**THE PROBLEM:** Every line from the top of the records below through the one containing "hybrid search model." must be copied exactly, and the pictures must not be.

Stored data entries:
•••••
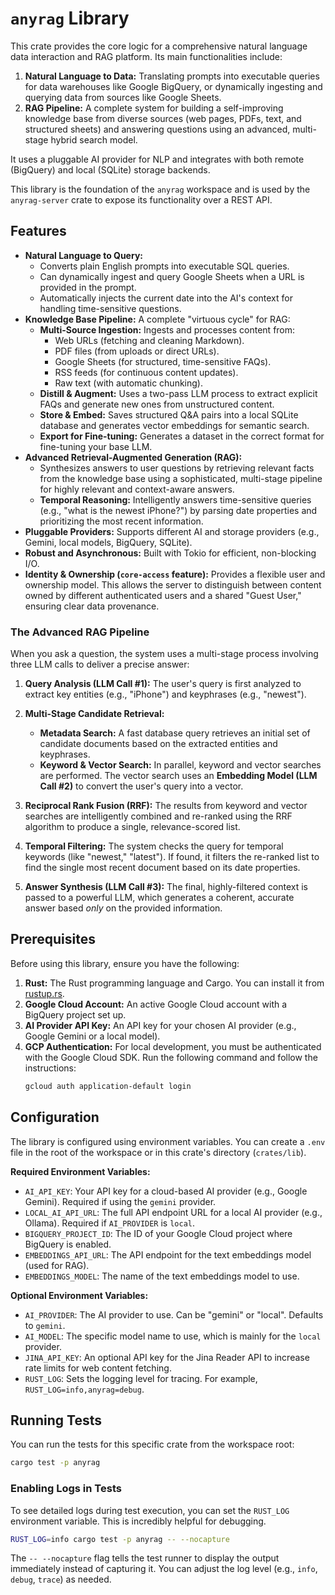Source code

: # `anyrag` Library

This crate provides the core logic for a comprehensive natural language data interaction and RAG platform. Its main functionalities include:
1.  **Natural Language to Data:** Translating prompts into executable queries for data warehouses like Google BigQuery, or dynamically ingesting and querying data from sources like Google Sheets.
2.  **RAG Pipeline:** A complete system for building a self-improving knowledge base from diverse sources (web pages, PDFs, text, and structured sheets) and answering questions using an advanced, multi-stage hybrid search model.

It uses a pluggable AI provider for NLP and integrates with both remote (BigQuery) and local (SQLite) storage backends.

This library is the foundation of the `anyrag` workspace and is used by the `anyrag-server` crate to expose its functionality over a REST API.

## Features

*   **Natural Language to Query:**
    *   Converts plain English prompts into executable SQL queries.
    *   Can dynamically ingest and query Google Sheets when a URL is provided in the prompt.
    *   Automatically injects the current date into the AI's context for handling time-sensitive questions.
*   **Knowledge Base Pipeline:** A complete "virtuous cycle" for RAG:
    *   **Multi-Source Ingestion:** Ingests and processes content from:
        -   Web URLs (fetching and cleaning Markdown).
        -   PDF files (from uploads or direct URLs).
        -   Google Sheets (for structured, time-sensitive FAQs).
        -   RSS feeds (for continuous content updates).
        -   Raw text (with automatic chunking).
    *   **Distill & Augment:** Uses a two-pass LLM process to extract explicit FAQs and generate new ones from unstructured content.
    *   **Store & Embed:** Saves structured Q&A pairs into a local SQLite database and generates vector embeddings for semantic search.
    *   **Export for Fine-tuning:** Generates a dataset in the correct format for fine-tuning your base LLM.
*   **Advanced Retrieval-Augmented Generation (RAG):**
    *   Synthesizes answers to user questions by retrieving relevant facts from the knowledge base using a sophisticated, multi-stage pipeline for highly relevant and context-aware answers.
    *   **Temporal Reasoning:** Intelligently answers time-sensitive queries (e.g., "what is the newest iPhone?") by parsing date properties and prioritizing the most recent information.
*   **Pluggable Providers:** Supports different AI and storage providers (e.g., Gemini, local models, BigQuery, SQLite).
*   **Robust and Asynchronous:** Built with Tokio for efficient, non-blocking I/O.
*   **Identity & Ownership (`core-access` feature):** Provides a flexible user and ownership model. This allows the server to distinguish between content owned by different authenticated users and a shared "Guest User," ensuring clear data provenance.

### The Advanced RAG Pipeline

When you ask a question, the system uses a multi-stage process involving three LLM calls to deliver a precise answer:

1.  **Query Analysis (LLM Call #1):** The user's query is first analyzed to extract key entities (e.g., "iPhone") and keyphrases (e.g., "newest").

2.  **Multi-Stage Candidate Retrieval:**
    *   **Metadata Search:** A fast database query retrieves an initial set of candidate documents based on the extracted entities and keyphrases.
    *   **Keyword & Vector Search:** In parallel, keyword and vector searches are performed. The vector search uses an **Embedding Model (LLM Call #2)** to convert the user's query into a vector.

3.  **Reciprocal Rank Fusion (RRF):** The results from keyword and vector searches are intelligently combined and re-ranked using the RRF algorithm to produce a single, relevance-scored list.

4.  **Temporal Filtering:** The system checks the query for temporal keywords (like "newest," "latest"). If found, it filters the re-ranked list to find the single most recent document based on its date properties.

5.  **Answer Synthesis (LLM Call #3):** The final, highly-filtered context is passed to a powerful LLM, which generates a coherent, accurate answer based *only* on the provided information.

## Prerequisites

Before using this library, ensure you have the following:

1.  **Rust:** The Rust programming language and Cargo. You can install it from [rustup.rs](https://rustup.rs/).
2.  **Google Cloud Account:** An active Google Cloud account with a BigQuery project set up.
3.  **AI Provider API Key:** An API key for your chosen AI provider (e.g., Google Gemini or a local model).
4.  **GCP Authentication:** For local development, you must be authenticated with the Google Cloud SDK. Run the following command and follow the instructions:
    ```sh
    gcloud auth application-default login
    ```

## Configuration

The library is configured using environment variables. You can create a `.env` file in the root of the workspace or in this crate's directory (`crates/lib`).

**Required Environment Variables:**

*   `AI_API_KEY`: Your API key for a cloud-based AI provider (e.g., Google Gemini). Required if using the `gemini` provider.
*   `LOCAL_AI_API_URL`: The full API endpoint URL for a local AI provider (e.g., Ollama). Required if `AI_PROVIDER` is `local`.
*   `BIGQUERY_PROJECT_ID`: The ID of your Google Cloud project where BigQuery is enabled.
*   `EMBEDDINGS_API_URL`: The API endpoint for the text embeddings model (used for RAG).
*   `EMBEDDINGS_MODEL`: The name of the text embeddings model to use.

**Optional Environment Variables:**

*   `AI_PROVIDER`: The AI provider to use. Can be "gemini" or "local". Defaults to `gemini`.
*   `AI_MODEL`: The specific model name to use, which is mainly for the `local` provider.
*   `JINA_API_KEY`: An optional API key for the Jina Reader API to increase rate limits for web content fetching.
*   `RUST_LOG`: Sets the logging level for tracing. For example, `RUST_LOG=info,anyrag=debug`.

## Running Tests

You can run the tests for this specific crate from the workspace root:

```sh
cargo test -p anyrag
```

### Enabling Logs in Tests

To see detailed logs during test execution, you can set the `RUST_LOG` environment variable. This is incredibly helpful for debugging.

```sh
RUST_LOG=info cargo test -p anyrag -- --nocapture
```

The `-- --nocapture` flag tells the test runner to display the output immediately instead of capturing it. You can adjust the log level (e.g., `info`, `debug`, `trace`) as needed.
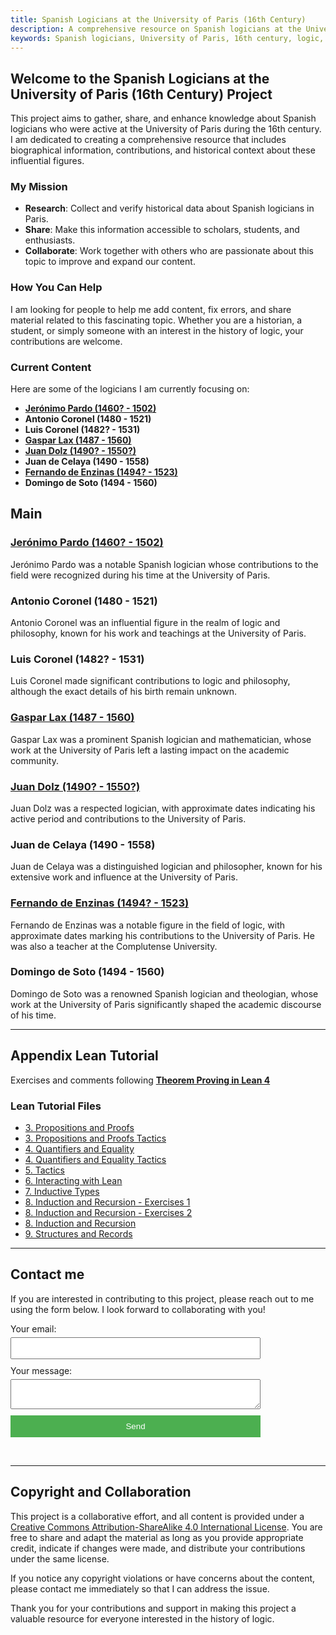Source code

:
 ```yaml
---
title: Spanish Logicians at the University of Paris (16th Century)
description: A comprehensive resource on Spanish logicians at the University of Paris during the 16th century.
keywords: Spanish logicians, University of Paris, 16th century, logic, history of logic, medieval logic, renaissance logic, Jerónimo Pardo, Antonio Coronel, Luis Coronel, Gaspar Lax, Juan Dolz, Juan de Celaya, Fernando de Enzinas, Fernando de Encinas, Domingo de Soto
---
```


## Welcome to the Spanish Logicians at the University of Paris (16th Century) Project

This project aims to gather, share, and enhance knowledge about Spanish logicians who were active at the University of Paris during the 16th century. I am dedicated to creating a comprehensive resource that includes biographical information, contributions, and historical context about these influential figures.

### My Mission

- **Research**: Collect and verify historical data about Spanish logicians in Paris.
- **Share**: Make this information accessible to scholars, students, and enthusiasts.
- **Collaborate**: Work together with others who are passionate about this topic to improve and expand our content.

### How You Can Help

I am looking for people to help me add content, fix errors, and share material related to this fascinating topic. Whether you are a historian, a student, or simply someone with an interest in the history of logic, your contributions are welcome.

### Current Content

Here are some of the logicians I am currently focusing on:

- **[Jerónimo Pardo (1460? - 1502)](#jerónimo-pardo-1460---1502)**
- **Antonio Coronel (1480 - 1521)**
- **Luis Coronel (1482? - 1531)**
- **[Gaspar Lax (1487 - 1560)](#gaspar-lax-1487---1560)**
- **[Juan Dolz (1490? - 1550?)](#juan-dolz-1490---1550)**
- **Juan de Celaya (1490 - 1558)**
- **[Fernando de Enzinas (1494? - 1523)](#fernando-de-enzinas-1494---1523)**
- **Domingo de Soto (1494 - 1560)**

## Main 
### [Jerónimo Pardo (1460? - 1502)](philosophers/Jeronimo-Pardo.md)
Jerónimo Pardo was a notable Spanish logician whose contributions to the field were recognized during his time at the University of Paris.

### Antonio Coronel (1480 - 1521)
Antonio Coronel was an influential figure in the realm of logic and philosophy, known for his work and teachings at the University of Paris.

### Luis Coronel (1482? - 1531)
Luis Coronel made significant contributions to logic and philosophy, although the exact details of his birth remain unknown.

### [Gaspar Lax (1487 - 1560)](philosophers/Gaspar-Lax.md)
Gaspar Lax was a prominent Spanish logician and mathematician, whose work at the University of Paris left a lasting impact on the academic community.

### [Juan Dolz (1490? - 1550?)](philosophers/Juan-Dolz-del-Castellar.md)
Juan Dolz was a respected logician, with approximate dates indicating his active period and contributions to the University of Paris.

### Juan de Celaya (1490 - 1558)
Juan de Celaya was a distinguished logician and philosopher, known for his extensive work and influence at the University of Paris.

### [Fernando de Enzinas (1494? - 1523)](philosophers/Fernando-de-Enzinas.md)
Fernando de Enzinas was a notable figure in the field of logic, with approximate dates marking his contributions to the University of Paris. He was also a teacher at the Complutense University.

### Domingo de Soto (1494 - 1560)
Domingo de Soto was a renowned Spanish logician and theologian, whose work at the University of Paris significantly shaped the academic discourse of his time.

---
## Appendix Lean Tutorial

Exercises and comments following **[Theorem Proving in Lean 4](#https://leanprover.github.io/theorem_proving_in_lean4/)**

### Lean Tutorial Files

- [3. Propositions and Proofs](Lean_tutorial/3.%20Propositions%20and%20Proofs.lean)
- [3. Propositions and Proofs Tactics](Lean_tutorial/3.%20Propositions%20and%20Proofs%20Tactics.lean)
- [4. Quantifiers and Equality](Lean_tutorial/4.%20Quantifiers%20and%20equality.lean)
- [4. Quantifiers and Equality Tactics](Lean_tutorial/4.%20Quantifiers%20and%20equality%20Tactics.lean)
- [5. Tactics](Lean_tutorial/5.%20Tactics.lean)
- [6. Interacting with Lean](Lean_tutorial/6.%20Interacting%20with%20Lean.lean)
- [7. Inductive Types](Lean_tutorial/7.%20Inductive%20Types.lean)
- [8. Induction and Recursion - Exercises 1](Lean_tutorial/8.%20Induction%20and%20Recursion%20-%20exercises%201.lean)
- [8. Induction and Recursion - Exercises 2](Lean_tutorial/8.%20Induction%20and%20Recursion%20-%20exercises%202.lean)
- [8. Induction and Recursion](Lean_tutorial/8.%20Induction%20and%20Recursion.lean)
- [9. Structures and Records](Lean_tutorial/9.%20Structures%20and%20Records.lean)
---

## Contact me

If you are interested in contributing to this project, please reach out to me using the form below. I look forward to collaborating with you!

<form
  action="https://formspree.io/f/myzkazvk"
  method="POST"
  style="display: flex; flex-direction: column; max-width: 400px;"
>
  <label style="margin-bottom: 10px;">
    Your email:
    <input type="email" name="email" required style="width: 100%; padding: 8px; margin-top: 5px;">
  </label>
  <label style="margin-bottom: 10px;">
    Your message:
    <textarea name="message" required style="width: 100%; padding: 8px; margin-top: 5px;"></textarea>
  </label>
  <button type="submit" style="padding: 10px; background-color: #4CAF50; color: white; border: none; cursor: pointer;">Send</button>
</form>

<br>

---

## Copyright and Collaboration

This project is a collaborative effort, and all content is provided under a [Creative Commons Attribution-ShareAlike 4.0 International License](https://creativecommons.org/licenses/by-sa/4.0/). You are free to share and adapt the material as long as you provide appropriate credit, indicate if changes were made, and distribute your contributions under the same license.

If you notice any copyright violations or have concerns about the content, please contact me immediately so that I can address the issue.

Thank you for your contributions and support in making this project a valuable resource for everyone interested in the history of logic.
•••••
**ANSWER SECTION:**
Source code

: # `anyrag` Library

This crate provides the core logic for a comprehensive natural language data interaction and RAG platform. Its main functionalities include:
1.  **Natural Language to Data:** Translating prompts into executable queries for data warehouses like Google BigQuery, or dynamically ingesting and querying data from sources like Google Sheets.
2.  **RAG Pipeline:** A complete system for building a self-improving knowledge base from diverse sources (web pages, PDFs, text, and structured sheets) and answering questions using an advanced, multi-stage hybrid search model.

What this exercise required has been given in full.